**Provided material:**
⟨

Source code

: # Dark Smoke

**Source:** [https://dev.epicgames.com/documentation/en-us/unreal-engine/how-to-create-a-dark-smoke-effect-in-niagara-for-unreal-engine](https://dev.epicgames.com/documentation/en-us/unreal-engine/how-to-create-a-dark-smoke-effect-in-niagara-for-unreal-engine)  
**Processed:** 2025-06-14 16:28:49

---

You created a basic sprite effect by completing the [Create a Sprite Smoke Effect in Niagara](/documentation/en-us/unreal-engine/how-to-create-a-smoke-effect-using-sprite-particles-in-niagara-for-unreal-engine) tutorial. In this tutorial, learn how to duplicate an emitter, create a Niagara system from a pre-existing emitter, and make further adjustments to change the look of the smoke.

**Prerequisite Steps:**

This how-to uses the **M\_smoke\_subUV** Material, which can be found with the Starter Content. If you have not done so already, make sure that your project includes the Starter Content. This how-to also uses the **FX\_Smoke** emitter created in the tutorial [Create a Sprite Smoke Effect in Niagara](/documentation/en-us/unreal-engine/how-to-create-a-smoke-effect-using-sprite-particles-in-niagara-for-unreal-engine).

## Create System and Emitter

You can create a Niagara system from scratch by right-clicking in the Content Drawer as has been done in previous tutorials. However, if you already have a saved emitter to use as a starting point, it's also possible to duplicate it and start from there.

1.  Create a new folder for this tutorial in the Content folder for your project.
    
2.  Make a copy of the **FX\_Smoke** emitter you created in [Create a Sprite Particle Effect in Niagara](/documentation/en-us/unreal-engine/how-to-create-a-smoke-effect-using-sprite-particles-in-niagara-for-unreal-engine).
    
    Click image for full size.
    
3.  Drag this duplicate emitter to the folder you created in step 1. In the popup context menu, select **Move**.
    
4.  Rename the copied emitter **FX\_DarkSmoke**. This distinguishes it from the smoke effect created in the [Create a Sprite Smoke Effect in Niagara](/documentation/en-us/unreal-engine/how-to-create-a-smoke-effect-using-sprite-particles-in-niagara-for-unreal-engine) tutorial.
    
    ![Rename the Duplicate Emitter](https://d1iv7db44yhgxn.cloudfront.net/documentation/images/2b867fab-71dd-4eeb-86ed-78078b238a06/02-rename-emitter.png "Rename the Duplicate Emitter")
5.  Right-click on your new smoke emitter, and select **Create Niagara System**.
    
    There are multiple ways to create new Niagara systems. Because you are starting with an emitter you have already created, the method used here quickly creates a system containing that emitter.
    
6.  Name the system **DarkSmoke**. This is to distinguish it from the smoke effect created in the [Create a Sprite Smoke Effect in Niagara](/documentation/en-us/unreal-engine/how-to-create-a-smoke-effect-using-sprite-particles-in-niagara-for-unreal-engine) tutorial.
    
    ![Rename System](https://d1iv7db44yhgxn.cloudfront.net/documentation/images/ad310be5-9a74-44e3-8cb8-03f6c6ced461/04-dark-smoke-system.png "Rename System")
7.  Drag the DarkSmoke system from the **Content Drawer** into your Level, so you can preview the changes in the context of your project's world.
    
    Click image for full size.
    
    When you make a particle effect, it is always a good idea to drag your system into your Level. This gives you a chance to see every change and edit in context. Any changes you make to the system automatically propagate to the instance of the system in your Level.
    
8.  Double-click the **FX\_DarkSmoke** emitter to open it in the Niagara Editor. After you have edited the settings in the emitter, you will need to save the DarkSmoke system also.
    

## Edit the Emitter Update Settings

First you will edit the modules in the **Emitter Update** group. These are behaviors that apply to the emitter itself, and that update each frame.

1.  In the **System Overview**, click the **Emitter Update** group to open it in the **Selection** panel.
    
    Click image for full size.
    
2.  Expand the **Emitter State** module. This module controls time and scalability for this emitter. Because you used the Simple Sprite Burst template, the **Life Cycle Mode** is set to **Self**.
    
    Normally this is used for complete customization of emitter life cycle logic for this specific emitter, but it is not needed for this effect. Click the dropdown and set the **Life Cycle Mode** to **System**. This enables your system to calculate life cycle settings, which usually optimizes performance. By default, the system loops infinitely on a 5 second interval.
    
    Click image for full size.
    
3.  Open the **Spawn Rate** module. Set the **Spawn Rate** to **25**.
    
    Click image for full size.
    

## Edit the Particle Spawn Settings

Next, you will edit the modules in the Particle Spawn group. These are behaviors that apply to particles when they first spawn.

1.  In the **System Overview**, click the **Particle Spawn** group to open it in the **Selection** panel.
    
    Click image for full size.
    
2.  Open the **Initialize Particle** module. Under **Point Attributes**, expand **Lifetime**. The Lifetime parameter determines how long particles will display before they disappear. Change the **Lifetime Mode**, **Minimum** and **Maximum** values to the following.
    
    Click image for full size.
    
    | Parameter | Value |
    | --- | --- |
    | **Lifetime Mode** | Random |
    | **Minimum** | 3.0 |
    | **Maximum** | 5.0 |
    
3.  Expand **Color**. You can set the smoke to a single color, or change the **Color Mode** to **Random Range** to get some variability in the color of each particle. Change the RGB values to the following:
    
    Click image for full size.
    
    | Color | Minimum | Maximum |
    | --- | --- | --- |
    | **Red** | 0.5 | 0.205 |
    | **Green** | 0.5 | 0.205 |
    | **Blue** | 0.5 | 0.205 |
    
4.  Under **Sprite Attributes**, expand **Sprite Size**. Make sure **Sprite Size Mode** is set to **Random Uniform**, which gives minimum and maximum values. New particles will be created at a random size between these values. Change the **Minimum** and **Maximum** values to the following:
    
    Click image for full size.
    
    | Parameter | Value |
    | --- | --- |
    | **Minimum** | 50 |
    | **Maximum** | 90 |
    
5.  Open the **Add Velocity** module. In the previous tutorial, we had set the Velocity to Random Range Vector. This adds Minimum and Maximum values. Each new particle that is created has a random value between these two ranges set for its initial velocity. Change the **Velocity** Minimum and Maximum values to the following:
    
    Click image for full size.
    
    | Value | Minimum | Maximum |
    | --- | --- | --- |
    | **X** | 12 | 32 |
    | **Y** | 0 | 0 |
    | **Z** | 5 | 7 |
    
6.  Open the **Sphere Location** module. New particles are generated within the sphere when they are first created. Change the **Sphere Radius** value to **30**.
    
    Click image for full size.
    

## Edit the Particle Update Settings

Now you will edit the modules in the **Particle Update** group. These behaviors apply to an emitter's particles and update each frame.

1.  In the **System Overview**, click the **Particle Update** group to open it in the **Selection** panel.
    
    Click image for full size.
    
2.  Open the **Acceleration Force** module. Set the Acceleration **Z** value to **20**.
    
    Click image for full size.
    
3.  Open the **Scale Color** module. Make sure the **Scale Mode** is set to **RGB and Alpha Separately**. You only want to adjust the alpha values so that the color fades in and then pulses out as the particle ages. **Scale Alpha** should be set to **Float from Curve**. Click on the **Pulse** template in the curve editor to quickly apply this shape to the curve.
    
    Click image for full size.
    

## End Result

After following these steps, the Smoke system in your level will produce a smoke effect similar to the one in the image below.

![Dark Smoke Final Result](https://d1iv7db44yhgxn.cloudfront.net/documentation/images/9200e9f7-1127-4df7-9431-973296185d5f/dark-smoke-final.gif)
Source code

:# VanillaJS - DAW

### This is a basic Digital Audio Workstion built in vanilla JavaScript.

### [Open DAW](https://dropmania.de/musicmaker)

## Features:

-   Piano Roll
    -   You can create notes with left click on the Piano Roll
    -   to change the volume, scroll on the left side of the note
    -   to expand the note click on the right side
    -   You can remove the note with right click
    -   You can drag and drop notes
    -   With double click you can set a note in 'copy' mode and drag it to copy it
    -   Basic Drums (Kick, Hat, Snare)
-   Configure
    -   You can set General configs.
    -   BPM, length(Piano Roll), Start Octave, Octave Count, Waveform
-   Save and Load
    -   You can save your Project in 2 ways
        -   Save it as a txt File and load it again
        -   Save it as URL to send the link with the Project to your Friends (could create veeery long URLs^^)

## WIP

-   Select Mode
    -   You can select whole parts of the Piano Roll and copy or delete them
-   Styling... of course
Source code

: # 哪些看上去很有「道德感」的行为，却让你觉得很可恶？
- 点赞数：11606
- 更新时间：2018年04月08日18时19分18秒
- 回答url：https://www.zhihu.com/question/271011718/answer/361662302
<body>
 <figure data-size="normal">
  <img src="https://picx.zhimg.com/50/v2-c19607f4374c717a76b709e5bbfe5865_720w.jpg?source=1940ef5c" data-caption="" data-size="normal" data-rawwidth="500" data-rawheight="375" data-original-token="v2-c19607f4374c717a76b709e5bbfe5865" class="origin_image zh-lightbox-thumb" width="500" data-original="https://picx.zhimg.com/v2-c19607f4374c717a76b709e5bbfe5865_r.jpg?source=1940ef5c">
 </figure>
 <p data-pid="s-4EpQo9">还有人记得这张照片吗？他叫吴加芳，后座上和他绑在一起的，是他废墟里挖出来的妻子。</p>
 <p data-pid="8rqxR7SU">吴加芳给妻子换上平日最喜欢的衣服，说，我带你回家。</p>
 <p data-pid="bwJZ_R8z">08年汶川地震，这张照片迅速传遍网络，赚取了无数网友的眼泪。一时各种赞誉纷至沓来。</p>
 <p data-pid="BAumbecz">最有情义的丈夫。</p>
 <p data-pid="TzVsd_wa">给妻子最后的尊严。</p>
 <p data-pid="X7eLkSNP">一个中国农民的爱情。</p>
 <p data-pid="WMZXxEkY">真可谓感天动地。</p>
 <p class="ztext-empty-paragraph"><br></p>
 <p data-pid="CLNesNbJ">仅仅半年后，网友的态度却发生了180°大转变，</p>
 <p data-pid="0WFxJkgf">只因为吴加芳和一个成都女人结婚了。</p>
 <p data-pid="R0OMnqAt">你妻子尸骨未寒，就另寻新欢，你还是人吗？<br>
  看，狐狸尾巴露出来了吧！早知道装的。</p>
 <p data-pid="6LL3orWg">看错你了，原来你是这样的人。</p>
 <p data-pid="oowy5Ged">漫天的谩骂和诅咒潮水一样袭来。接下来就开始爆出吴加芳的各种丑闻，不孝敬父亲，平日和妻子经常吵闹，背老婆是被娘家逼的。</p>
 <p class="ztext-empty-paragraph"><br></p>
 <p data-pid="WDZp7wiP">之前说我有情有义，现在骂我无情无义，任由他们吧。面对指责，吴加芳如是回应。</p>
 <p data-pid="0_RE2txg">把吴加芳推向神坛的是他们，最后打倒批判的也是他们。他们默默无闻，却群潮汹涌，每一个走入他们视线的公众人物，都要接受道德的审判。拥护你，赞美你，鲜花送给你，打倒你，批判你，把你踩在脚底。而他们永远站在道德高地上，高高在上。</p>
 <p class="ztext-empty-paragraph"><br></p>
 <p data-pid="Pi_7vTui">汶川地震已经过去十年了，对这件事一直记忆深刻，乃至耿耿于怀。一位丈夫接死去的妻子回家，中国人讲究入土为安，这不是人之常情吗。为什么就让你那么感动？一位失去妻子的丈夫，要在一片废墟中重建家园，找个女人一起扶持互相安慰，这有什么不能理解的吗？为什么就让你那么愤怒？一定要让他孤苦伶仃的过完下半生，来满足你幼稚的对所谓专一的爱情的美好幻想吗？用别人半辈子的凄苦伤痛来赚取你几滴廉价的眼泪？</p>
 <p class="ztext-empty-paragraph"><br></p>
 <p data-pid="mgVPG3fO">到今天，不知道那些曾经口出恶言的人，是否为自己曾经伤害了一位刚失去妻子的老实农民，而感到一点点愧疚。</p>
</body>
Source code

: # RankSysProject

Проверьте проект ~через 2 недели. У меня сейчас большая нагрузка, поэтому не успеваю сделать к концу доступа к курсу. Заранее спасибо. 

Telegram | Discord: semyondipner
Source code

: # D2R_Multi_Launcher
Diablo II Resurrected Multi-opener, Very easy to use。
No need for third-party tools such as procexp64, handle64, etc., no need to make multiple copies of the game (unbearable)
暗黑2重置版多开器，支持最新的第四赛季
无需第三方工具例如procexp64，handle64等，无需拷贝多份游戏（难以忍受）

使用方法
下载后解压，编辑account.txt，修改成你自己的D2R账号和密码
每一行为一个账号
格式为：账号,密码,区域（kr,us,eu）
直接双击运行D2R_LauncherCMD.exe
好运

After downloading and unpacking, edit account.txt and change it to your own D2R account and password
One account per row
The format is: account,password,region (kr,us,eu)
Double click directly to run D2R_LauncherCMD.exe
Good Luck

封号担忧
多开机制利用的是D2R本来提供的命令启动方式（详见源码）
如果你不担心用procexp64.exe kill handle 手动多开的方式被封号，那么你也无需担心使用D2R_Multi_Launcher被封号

⟩

**Aim of the task:** Your reply should hold all the lines from the listing above in which "following" appears.

**Solution below:**
2.  Open the **Initialize Particle** module. Under **Point Attributes**, expand **Lifetime**. The Lifetime parameter determines how long particles will display before they disappear. Change the **Lifetime Mode**, **Minimum** and **Maximum** values to the following.
3.  Expand **Color**. You can set the smoke to a single color, or change the **Color Mode** to **Random Range** to get some variability in the color of each particle. Change the RGB values to the following:
4.  Under **Sprite Attributes**, expand **Sprite Size**. Make sure **Sprite Size Mode** is set to **Random Uniform**, which gives minimum and maximum values. New particles will be created at a random size between these values. Change the **Minimum** and **Maximum** values to the following:
5.  Open the **Add Velocity** module. In the previous tutorial, we had set the Velocity to Random Range Vector. This adds Minimum and Maximum values. Each new particle that is created has a random value between these two ranges set for its initial velocity. Change the **Velocity** Minimum and Maximum values to the following:
After following these steps, the Smoke system in your level will produce a smoke effect similar to the one in the image below.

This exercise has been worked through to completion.